- _TRY IT_: Retype the data below exactly, skipping pictures.

- _MATERIAL PROVIDED_:
====================
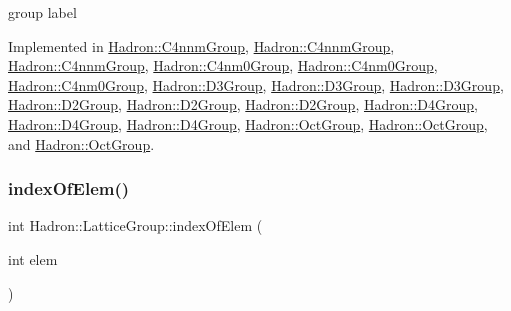 group label 

Implemented in \mbox{\hyperlink{structHadron_1_1C4nnmGroup_a9f35739dbd3ad6effd0e675d40b5341d}{Hadron\+::\+C4nnm\+Group}}, \mbox{\hyperlink{structHadron_1_1C4nnmGroup_a9f35739dbd3ad6effd0e675d40b5341d}{Hadron\+::\+C4nnm\+Group}}, \mbox{\hyperlink{structHadron_1_1C4nnmGroup_a9f35739dbd3ad6effd0e675d40b5341d}{Hadron\+::\+C4nnm\+Group}}, \mbox{\hyperlink{structHadron_1_1C4nm0Group_a2a84060776245ed0045a7271b00064eb}{Hadron\+::\+C4nm0\+Group}}, \mbox{\hyperlink{structHadron_1_1C4nm0Group_a2a84060776245ed0045a7271b00064eb}{Hadron\+::\+C4nm0\+Group}}, \mbox{\hyperlink{structHadron_1_1C4nm0Group_a2a84060776245ed0045a7271b00064eb}{Hadron\+::\+C4nm0\+Group}}, \mbox{\hyperlink{structHadron_1_1D3Group_a60e24b1e2d17481b7ab94860c95ce155}{Hadron\+::\+D3\+Group}}, \mbox{\hyperlink{structHadron_1_1D3Group_a60e24b1e2d17481b7ab94860c95ce155}{Hadron\+::\+D3\+Group}}, \mbox{\hyperlink{structHadron_1_1D3Group_a60e24b1e2d17481b7ab94860c95ce155}{Hadron\+::\+D3\+Group}}, \mbox{\hyperlink{structHadron_1_1D2Group_aa6d99edf22f99550602f38437aadd890}{Hadron\+::\+D2\+Group}}, \mbox{\hyperlink{structHadron_1_1D2Group_aa6d99edf22f99550602f38437aadd890}{Hadron\+::\+D2\+Group}}, \mbox{\hyperlink{structHadron_1_1D2Group_aa6d99edf22f99550602f38437aadd890}{Hadron\+::\+D2\+Group}}, \mbox{\hyperlink{structHadron_1_1D4Group_ae6c08a58023532bcf277f60c1dddde4f}{Hadron\+::\+D4\+Group}}, \mbox{\hyperlink{structHadron_1_1D4Group_ae6c08a58023532bcf277f60c1dddde4f}{Hadron\+::\+D4\+Group}}, \mbox{\hyperlink{structHadron_1_1D4Group_ae6c08a58023532bcf277f60c1dddde4f}{Hadron\+::\+D4\+Group}}, \mbox{\hyperlink{structHadron_1_1OctGroup_a0d21b9bbc5cc2cafa4945e9dd5608a6b}{Hadron\+::\+Oct\+Group}}, \mbox{\hyperlink{structHadron_1_1OctGroup_a0d21b9bbc5cc2cafa4945e9dd5608a6b}{Hadron\+::\+Oct\+Group}}, and \mbox{\hyperlink{structHadron_1_1OctGroup_a0d21b9bbc5cc2cafa4945e9dd5608a6b}{Hadron\+::\+Oct\+Group}}.

\mbox{\label{structHadron_1_1LatticeGroup_a4a664d3cbcc8a3b1634e4eb8434f1199}} 
\subsubsection{\texorpdfstring{indexOfElem()}{indexOfElem()}\hspace{0.1cm}{\footnotesize\ttfamily [1/3]}}
{\footnotesize\ttfamily int Hadron\+::\+Lattice\+Group\+::index\+Of\+Elem (\begin{DoxyParamCaption}\item[{int}]{elem }\end{DoxyParamCaption})\hspace{0.3cm}{\ttfamily [inline]}}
====================
- _RESPONSE TO THIS TASK_:
 group label 

Implemented in \mbox{\hyperlink{structHadron_1_1C4nnmGroup_a9f35739dbd3ad6effd0e675d40b5341d}{Hadron\+::\+C4nnm\+Group}}, \mbox{\hyperlink{structHadron_1_1C4nnmGroup_a9f35739dbd3ad6effd0e675d40b5341d}{Hadron\+::\+C4nnm\+Group}}, \mbox{\hyperlink{structHadron_1_1C4nnmGroup_a9f35739dbd3ad6effd0e675d40b5341d}{Hadron\+::\+C4nnm\+Group}}, \mbox{\hyperlink{structHadron_1_1C4nm0Group_a2a84060776245ed0045a7271b00064eb}{Hadron\+::\+C4nm0\+Group}}, \mbox{\hyperlink{structHadron_1_1C4nm0Group_a2a84060776245ed0045a7271b00064eb}{Hadron\+::\+C4nm0\+Group}}, \mbox{\hyperlink{structHadron_1_1C4nm0Group_a2a84060776245ed0045a7271b00064eb}{Hadron\+::\+C4nm0\+Group}}, \mbox{\hyperlink{structHadron_1_1D3Group_a60e24b1e2d17481b7ab94860c95ce155}{Hadron\+::\+D3\+Group}}, \mbox{\hyperlink{structHadron_1_1D3Group_a60e24b1e2d17481b7ab94860c95ce155}{Hadron\+::\+D3\+Group}}, \mbox{\hyperlink{structHadron_1_1D3Group_a60e24b1e2d17481b7ab94860c95ce155}{Hadron\+::\+D3\+Group}}, \mbox{\hyperlink{structHadron_1_1D2Group_aa6d99edf22f99550602f38437aadd890}{Hadron\+::\+D2\+Group}}, \mbox{\hyperlink{structHadron_1_1D2Group_aa6d99edf22f99550602f38437aadd890}{Hadron\+::\+D2\+Group}}, \mbox{\hyperlink{structHadron_1_1D2Group_aa6d99edf22f99550602f38437aadd890}{Hadron\+::\+D2\+Group}}, \mbox{\hyperlink{structHadron_1_1D4Group_ae6c08a58023532bcf277f60c1dddde4f}{Hadron\+::\+D4\+Group}}, \mbox{\hyperlink{structHadron_1_1D4Group_ae6c08a58023532bcf277f60c1dddde4f}{Hadron\+::\+D4\+Group}}, \mbox{\hyperlink{structHadron_1_1D4Group_ae6c08a58023532bcf277f60c1dddde4f}{Hadron\+::\+D4\+Group}}, \mbox{\hyperlink{structHadron_1_1OctGroup_a0d21b9bbc5cc2cafa4945e9dd5608a6b}{Hadron\+::\+Oct\+Group}}, \mbox{\hyperlink{structHadron_1_1OctGroup_a0d21b9bbc5cc2cafa4945e9dd5608a6b}{Hadron\+::\+Oct\+Group}}, and \mbox{\hyperlink{structHadron_1_1OctGroup_a0d21b9bbc5cc2cafa4945e9dd5608a6b}{Hadron\+::\+Oct\+Group}}.

\mbox{\label{structHadron_1_1LatticeGroup_a4a664d3cbcc8a3b1634e4eb8434f1199}} 
\subsubsection{\texorpdfstring{indexOfElem()}{indexOfElem()}\hspace{0.1cm}{\footnotesize\ttfamily [1/3]}}
{\footnotesize\ttfamily int Hadron\+::\+Lattice\+Group\+::index\+Of\+Elem (\begin{DoxyParamCaption}\item[{int}]{elem }\end{DoxyParamCaption})\hspace{0.3cm}{\ttfamily [inline]}}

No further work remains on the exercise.